Ce réseau ne représente qu’une petite fraction des centaines de téléphones installés en sol canadien, dans plus de 40 municipalités, surtout en Ontario et au Québec, et ce avant même la fin de 1879. Les susmentionnés Bell senior et Williams éprouvent alors de plus en plus de difficultés à garder leurs comptes à jour et à maintenir les téléphones en état de marche, les véritables téléphones Bell seulement bien sûr et non pas les copies illégales. Ils décident par conséquent de vendre les brevets de Bell à une firme canadienne. La susmentionnée Dominion Telegraph les envoie poliment promener. Croiriez-vous que le tout aussi susmentionné Duquet tente de recueillir les fonds nécessaires, sans succès d’ailleurs, les banques et le monde des affaires de Québec et Montréal ne croyant pas qu’il y du pognon à faire avec le téléphone?
Ne pouvant trouver aucun interlocuteur canadien acceptable avec qui négocier, Bell et Williams contactent la susmentionnée National Bell Telephone qui accepte volontiers de payer la forte somme demandée, comme il est dit (tapé?) plus haut. La dite somme est apparemment de 100 000 $, soit un peu plus de 3 400 000 $ en devise 2022, ce qui n’est pas une énorme somme d'argent si vous y réfléchissez, mais je digresse.
À cette époque, National Bell Telephone n’est toutefois le seul joueur sur l’échiquier téléphonique canadien. Nenni. Montreal Telegraph, une firme contrôlée par un très puissant et influent capitaliste, financier et magnat du transport maritime, sir Hugh Allan, entre dans la course en 1879. Les droits du téléphone qu’elle entend vendre appartiennent à un géant américain autrement puis puissant que National Bell Telephone, Western Union Telegraph Company. Le dit téléphone vient d’être mis au point par le susmentionné Gray, qui n’entend se faire évincer par Bell, et par un géant américain sans peur et sans pitié, le formidable Thomas Alva Edison. Le succès de National Bell Telephone au Canada, voire même aux États-Unis, serait-il en danger? (Musique dramatique)
Et bien, non. Bell poursuit Western Union Telegraph pour contrefaçon de brevet et remporte sa cause, en 1879.
La susmentionnée Bell Telephone Company of Canada se porte acquéreur de Dominion Telegraph en juillet 1880. Elle acquiert par ailleurs Montreal Telegraph au cours de l’automne de cette même année. Avant même la fin de 1881, Bell Telephone Company of Canada contrôle à toute fin utile toutes les firmes opérant les quelques 3 100 téléphones en sol canadien.

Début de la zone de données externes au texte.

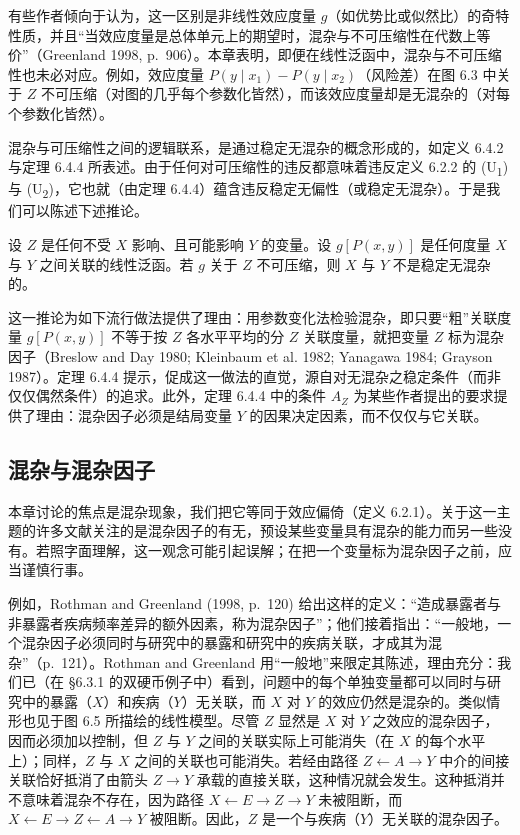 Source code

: 有些作者倾向于认为，这一区别是非线性效应度量 $g$（如优势比或似然比）的奇特性质，并且“当效应度量是总体单元上的期望时，混杂与不可压缩性在代数上等价”（Greenland 1998, p.~906）。本章表明，即便在线性泛函中，混杂与不可压缩性也未必对应。例如，效应度量 $P(y\mid x_1)-P(y\mid x_2)$（风险差）在图 6.3 中关于 $Z$ 不可压缩（对图的几乎每个参数化皆然），而该效应度量却是无混杂的（对每个参数化皆然）。

混杂与可压缩性之间的逻辑联系，是通过稳定无混杂的概念形成的，如定义 6.4.2 与定理 6.4.4 所表述。由于任何对可压缩性的违反都意味着违反定义 6.2.2 的 (U\textsubscript{1}) 与 (U\textsubscript{2})，它也就（由定理 6.4.4）蕴含违反稳定无偏性（或稳定无混杂）。于是我们可以陈述下述推论。

\begin{corollary}[稳定无混杂蕴含可压缩性]
设 $Z$ 是任何不受 $X$ 影响、且可能影响 $Y$ 的变量。设 $g[P(x,y)]$ 是任何度量 $X$ 与 $Y$ 之间关联的线性泛函。若 $g$ 关于 $Z$ 不可压缩，则 $X$ 与 $Y$ 不是稳定无混杂的。
\end{corollary}

这一推论为如下流行做法提供了理由：用参数变化法检验混杂，即只要“粗”关联度量 $g[P(x,y)]$ 不等于按 $Z$ 各水平平均的分 $Z$ 关联度量，就把变量 $Z$ 标为混杂因子（Breslow and Day 1980; Kleinbaum et al. 1982; Yanagawa 1984; Grayson 1987）。定理 6.4.4 提示，促成这一做法的直觉，源自对无混杂之稳定条件（而非仅仅偶然条件）的追求。此外，定理 6.4.4 中的条件 $A_Z$ 为某些作者提出的要求提供了理由：混杂因子必须是结局变量 $Y$ 的因果决定因素，而不仅仅与它关联。

\subsection{混杂与混杂因子}

本章讨论的焦点是混杂现象，我们把它等同于效应偏倚（定义 6.2.1）。关于这一主题的许多文献关注的是混杂因子的有无，预设某些变量具有混杂的能力而另一些没有。若照字面理解，这一观念可能引起误解；在把一个变量标为混杂因子之前，应当谨慎行事。

例如，Rothman and Greenland (1998, p.~120) 给出这样的定义：“造成暴露者与非暴露者疾病频率差异的额外因素，称为混杂因子”；他们接着指出：“一般地，一个混杂因子必须同时与研究中的暴露和研究中的疾病关联，才成其为混杂”（p.~121）。Rothman and Greenland 用“一般地”来限定其陈述，理由充分：我们已（在 \S 6.3.1 的双硬币例子中）看到，问题中的每个单独变量都可以同时与研究中的暴露（$X$）和疾病（$Y$）无关联，而 $X$ 对 $Y$ 的效应仍然是混杂的。类似情形也见于图 6.5 所描绘的线性模型。尽管 $Z$ 显然是 $X$ 对 $Y$ 之效应的混杂因子，因而必须加以控制，但 $Z$ 与 $Y$ 之间的关联实际上可能消失（在 $X$ 的每个水平上）；同样，$Z$ 与 $X$ 之间的关联也可能消失。若经由路径 $Z\leftarrow A\to Y$ 中介的间接关联恰好抵消了由箭头 $Z\to Y$ 承载的直接关联，这种情况就会发生。这种抵消并不意味着混杂不存在，因为路径 $X\leftarrow E\to Z\to Y$ 未被阻断，而 $X\leftarrow E\to Z\leftarrow A\to Y$ 被阻断。因此，$Z$ 是一个与疾病（$Y$）无关联的混杂因子。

Le réseau téléphonique mis en place par Jannard, Dauphin, Dansereau, Craig et Bélanger disparaît fort probablement bien avant la fin de 1881. Aucun d’entre eux ne souhaite être poursuivi pour contrefaçon de brevet. La téléphonie canadienne va demeurer la chasse gardée / monopole lucrative de Bell Canada Limited, une raison sociale adoptée en 1968, jusqu’en 1992. Le capitalisme non restreint n’est-il pas tout simplement magnifique, à condition d’être celle ou celui qui a le doigt sur le bouton, bien sûr?